# Directions
Please write out only the lines running from the one with "## Supported Versions" through the last line of the listing, each exactly as given.

# Provided records
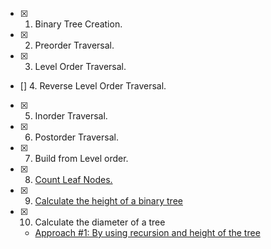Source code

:- [x] 1. Binary Tree Creation.
- [x] 2. Preorder Traversal.
- [x] 3. Level Order Traversal.
- [] 4. Reverse Level Order Traversal.
- [x] 5. Inorder Traversal.
- [x] 6. Postorder Traversal.
- [x] 7. Build from Level order.
- [x] 8. [Count Leaf Nodes.](https://www.codingninjas.com/studio/problems/count-leaf-nodes_893055?source=youtube&campaign=LoveBabbar_Codestudio&utm_source=youtube&utm_medium=affiliate&utm_campaign=LoveBabbar_Codestudio&leftPanelTab=0)
- [x] 9. [Calculate the height of a binary tree](https://practice.geeksforgeeks.org/problems/height-of-binary-tree/1)
- [x] 10. Calculate the diameter of a tree
  - [Approach #1: By using recursion and height of the tree](https://practice.geeksforgeeks.org/problems/diameter-of-binary-tree/1)
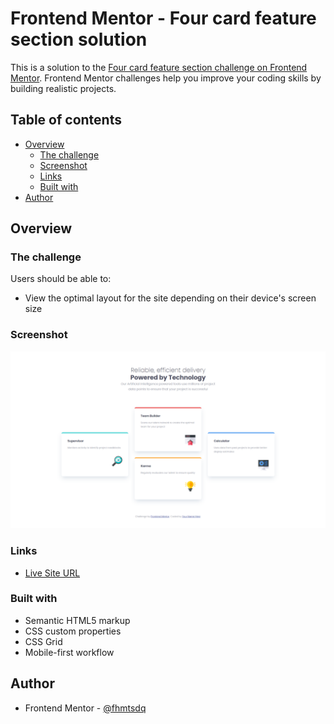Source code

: # Frontend Mentor - Four card feature section solution

This is a solution to the [Four card feature section challenge on Frontend Mentor](https://www.frontendmentor.io/challenges/four-card-feature-section-weK1eFYK). Frontend Mentor challenges help you improve your coding skills by building realistic projects. 

## Table of contents

- [Overview](#overview)
  - [The challenge](#the-challenge)
  - [Screenshot](#screenshot)
  - [Links](#links)
  - [Built with](#built-with)
- [Author](#author)


## Overview

### The challenge

Users should be able to:

- View the optimal layout for the site depending on their device's screen size

### Screenshot

![](assets/screenshot.png)

### Links

- [Live Site URL](https://yellowmacaw.github.io/four-card-feature-section)


### Built with

- Semantic HTML5 markup
- CSS custom properties
- CSS Grid
- Mobile-first workflow

## Author

- Frontend Mentor - [@fhmtsdq](https://www.frontendmentor.io/profile/fhmtsdq)
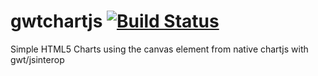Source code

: # gwtchartjs [![Build Status](https://travis-ci.org/acodrx/gwtchartjs.svg?branch=master)](https://travis-ci.org/acodrx/gwtchartjs)
Simple HTML5 Charts using the canvas element from native chartjs with gwt/jsinterop
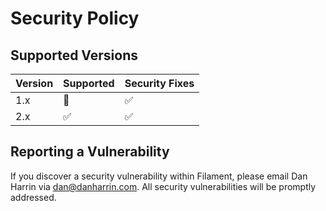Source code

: # Security Policy

## Supported Versions

| Version | Supported          | Security Fixes     |
| ------- | ------------------ | ------------------ |
| 1.x     | :no_entry_sign:    | :white_check_mark: |
| 2.x     | :white_check_mark: | :white_check_mark: |

## Reporting a Vulnerability

If you discover a security vulnerability within Filament, please email Dan Harrin via [dan@danharrin.com](mailto:dan@danharrin.com). All security vulnerabilities will be promptly addressed.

# Solution below
## Supported Versions

| Version | Supported          | Security Fixes     |
| ------- | ------------------ | ------------------ |
| 1.x     | :no_entry_sign:    | :white_check_mark: |
| 2.x     | :white_check_mark: | :white_check_mark: |

## Reporting a Vulnerability

If you discover a security vulnerability within Filament, please email Dan Harrin via [dan@danharrin.com](mailto:dan@danharrin.com). All security vulnerabilities will be promptly addressed.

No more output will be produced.